Without conversation now, my outstretched left arm and her outstretched right arm gave way at precisely the same time. Her right hand, which had no glove on it, was now turned and cupped in my left hand against my school blazer shoulder. My right hand was way out of dancing-class position, way down her soft back. Our bodies were together – and this “cheek to cheek” thing began, me leaning down and she pulling herself up. And the fingers of her left hand, oh God, touched the back of my neck. And as we swayed, her leg went between mine and pressed against me.
The next week I overheard one of the popular athletes say, "Speedy’s in love… Speedy has a pig…. The girl who necked with Marty last year." But I was becoming just confident enough now to see at least a small element of jealousy. For it was rare now that they used that nickname “Speedy” that had haunted me until I began to seem a winner.

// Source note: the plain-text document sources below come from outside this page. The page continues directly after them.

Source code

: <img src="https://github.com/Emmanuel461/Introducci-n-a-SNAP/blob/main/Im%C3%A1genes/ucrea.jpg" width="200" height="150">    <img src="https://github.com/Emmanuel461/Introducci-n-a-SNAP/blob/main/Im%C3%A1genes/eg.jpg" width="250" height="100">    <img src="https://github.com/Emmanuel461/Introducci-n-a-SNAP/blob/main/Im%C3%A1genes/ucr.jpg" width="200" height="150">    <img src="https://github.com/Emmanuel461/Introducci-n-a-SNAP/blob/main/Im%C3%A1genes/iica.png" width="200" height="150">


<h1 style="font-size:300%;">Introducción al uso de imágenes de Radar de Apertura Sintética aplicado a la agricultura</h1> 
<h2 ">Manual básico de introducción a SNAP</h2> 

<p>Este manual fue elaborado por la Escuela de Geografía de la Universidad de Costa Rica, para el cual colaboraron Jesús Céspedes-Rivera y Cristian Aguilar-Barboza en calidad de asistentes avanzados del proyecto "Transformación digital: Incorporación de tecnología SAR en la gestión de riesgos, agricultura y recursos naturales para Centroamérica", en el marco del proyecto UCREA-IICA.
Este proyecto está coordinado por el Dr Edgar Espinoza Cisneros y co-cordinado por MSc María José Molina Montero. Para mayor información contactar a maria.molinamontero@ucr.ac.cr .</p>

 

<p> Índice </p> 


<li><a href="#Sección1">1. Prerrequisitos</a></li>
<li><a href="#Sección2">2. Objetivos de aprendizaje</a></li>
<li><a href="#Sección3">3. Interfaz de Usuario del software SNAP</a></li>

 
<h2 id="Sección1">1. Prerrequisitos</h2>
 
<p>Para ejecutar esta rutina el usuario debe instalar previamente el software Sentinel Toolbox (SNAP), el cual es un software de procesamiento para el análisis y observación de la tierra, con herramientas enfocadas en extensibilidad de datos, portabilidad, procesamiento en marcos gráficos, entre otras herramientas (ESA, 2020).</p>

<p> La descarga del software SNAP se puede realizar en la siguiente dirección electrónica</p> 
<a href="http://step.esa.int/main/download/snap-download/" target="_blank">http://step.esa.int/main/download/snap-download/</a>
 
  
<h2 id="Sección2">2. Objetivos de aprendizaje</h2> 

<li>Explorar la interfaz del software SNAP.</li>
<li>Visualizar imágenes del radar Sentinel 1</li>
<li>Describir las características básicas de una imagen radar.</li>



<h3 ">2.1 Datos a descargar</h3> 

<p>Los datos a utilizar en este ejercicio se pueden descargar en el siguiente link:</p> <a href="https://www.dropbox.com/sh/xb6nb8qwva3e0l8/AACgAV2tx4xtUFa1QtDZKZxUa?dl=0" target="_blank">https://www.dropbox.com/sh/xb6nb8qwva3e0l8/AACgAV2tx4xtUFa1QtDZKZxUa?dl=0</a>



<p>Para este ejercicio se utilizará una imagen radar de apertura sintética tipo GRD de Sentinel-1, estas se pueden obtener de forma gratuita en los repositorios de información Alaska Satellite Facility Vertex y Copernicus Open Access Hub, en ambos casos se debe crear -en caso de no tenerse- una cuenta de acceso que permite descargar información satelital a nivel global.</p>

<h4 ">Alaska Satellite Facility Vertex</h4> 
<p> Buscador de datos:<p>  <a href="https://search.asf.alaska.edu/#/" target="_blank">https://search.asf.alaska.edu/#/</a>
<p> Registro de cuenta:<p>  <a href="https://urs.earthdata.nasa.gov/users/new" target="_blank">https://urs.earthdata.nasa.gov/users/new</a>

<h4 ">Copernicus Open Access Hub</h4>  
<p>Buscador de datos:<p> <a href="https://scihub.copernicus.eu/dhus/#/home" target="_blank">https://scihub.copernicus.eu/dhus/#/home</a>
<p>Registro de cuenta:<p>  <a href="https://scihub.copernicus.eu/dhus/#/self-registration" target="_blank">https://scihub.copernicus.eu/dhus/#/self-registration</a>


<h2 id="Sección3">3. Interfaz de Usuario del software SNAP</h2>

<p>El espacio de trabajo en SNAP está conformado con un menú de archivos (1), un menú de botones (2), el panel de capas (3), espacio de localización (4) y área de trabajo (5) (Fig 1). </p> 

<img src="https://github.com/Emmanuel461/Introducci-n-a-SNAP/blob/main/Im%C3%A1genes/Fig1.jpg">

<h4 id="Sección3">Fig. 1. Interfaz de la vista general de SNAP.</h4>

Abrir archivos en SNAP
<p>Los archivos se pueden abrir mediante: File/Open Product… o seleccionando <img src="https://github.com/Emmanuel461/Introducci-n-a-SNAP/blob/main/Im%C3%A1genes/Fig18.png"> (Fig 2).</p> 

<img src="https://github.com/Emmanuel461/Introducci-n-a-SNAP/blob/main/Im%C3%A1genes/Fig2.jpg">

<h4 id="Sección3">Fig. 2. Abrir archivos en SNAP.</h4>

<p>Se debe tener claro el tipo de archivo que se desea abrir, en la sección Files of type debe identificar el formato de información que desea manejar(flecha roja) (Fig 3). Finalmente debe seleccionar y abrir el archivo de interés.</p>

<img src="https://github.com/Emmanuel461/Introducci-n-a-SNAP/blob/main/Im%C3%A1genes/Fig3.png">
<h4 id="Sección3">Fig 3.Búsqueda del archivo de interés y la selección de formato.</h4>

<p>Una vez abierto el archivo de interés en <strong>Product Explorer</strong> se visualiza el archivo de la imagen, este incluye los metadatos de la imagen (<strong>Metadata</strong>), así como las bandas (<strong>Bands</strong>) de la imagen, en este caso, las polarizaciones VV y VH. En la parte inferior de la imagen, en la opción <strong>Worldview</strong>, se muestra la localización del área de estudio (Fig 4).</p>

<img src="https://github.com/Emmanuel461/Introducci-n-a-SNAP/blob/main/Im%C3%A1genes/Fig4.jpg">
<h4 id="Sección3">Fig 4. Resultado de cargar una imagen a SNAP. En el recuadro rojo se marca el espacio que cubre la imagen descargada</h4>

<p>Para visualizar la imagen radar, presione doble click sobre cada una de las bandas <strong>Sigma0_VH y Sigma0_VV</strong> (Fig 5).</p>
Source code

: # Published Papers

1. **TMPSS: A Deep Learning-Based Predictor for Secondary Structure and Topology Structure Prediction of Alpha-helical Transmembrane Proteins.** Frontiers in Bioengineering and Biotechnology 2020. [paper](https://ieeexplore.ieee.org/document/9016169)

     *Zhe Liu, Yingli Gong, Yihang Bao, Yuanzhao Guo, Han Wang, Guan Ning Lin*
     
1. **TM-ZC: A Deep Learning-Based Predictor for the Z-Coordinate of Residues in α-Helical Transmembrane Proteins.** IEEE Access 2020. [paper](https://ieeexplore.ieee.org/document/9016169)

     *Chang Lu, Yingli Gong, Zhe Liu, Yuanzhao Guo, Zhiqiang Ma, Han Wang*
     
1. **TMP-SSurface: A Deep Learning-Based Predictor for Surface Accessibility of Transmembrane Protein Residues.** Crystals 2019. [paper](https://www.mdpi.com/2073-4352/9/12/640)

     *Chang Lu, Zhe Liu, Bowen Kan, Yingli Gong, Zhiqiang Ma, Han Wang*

I saw Cindy again when there was a joint Holderness-St.Mary's glee club concert at Plymouth State Teachers College. It seemed magical, though I had to watch from the back of the darkened hall because the Holderness glee club director, Mr. English, had rejected me. But I did speak to Cindy and invited her down to our spring dance weekend, which was one of only three such Holderness weekends with girls each school year.
By the spring I had behind me a debate before the entire school against last year's New England championship team from Portland, Maine. We not only won but the judges, members of the Plymouth branch of the League of Women Voters, named me "Best Speaker." Something unprecedented for a third former. And soon afterwards I was on the team that won this year's New England championship at Boston University.
For the moment I had stopped thinking about my debating career. Cindy and I now were in the old school gym, which had been decorated with blue and silver-like bunting, our school colors. All the boys were in dinner jackets, rented from a place on the edge of Plymouth across from a shoe-tree factory, and all the girls were in formal gowns. The girls all had gardenia corsages, which had been given out at the door. The smell of gardenias overwhelmed the usual fart and sweat smells of the gym.
And here I was with Cindy for a second time. This time Cindy was in a dress held up by what looked to be flimsy strings. Her leg was between my legs again, her leg frankly against my hard penis – my hand now sliding down her partially bare back, her fingers linked at my neck – her gown such that when I drew back just enough to look down as we swayed it was easy to imagine my real life had begun and I was with an actual naked woman. I was a very long way away from cold hard debater's facts.
But it seemed certain to me that without debating I would not be in this position. With cold logic, I attributed Cindy to my increasing success with cold logic in debating.
Debating was taking me out that hollow shell in which I had felt trapped all my life, and Cindy, it seemed, had been waiting for me outside the shell. It really seemed like it was my ability to be coldly logical that got me here.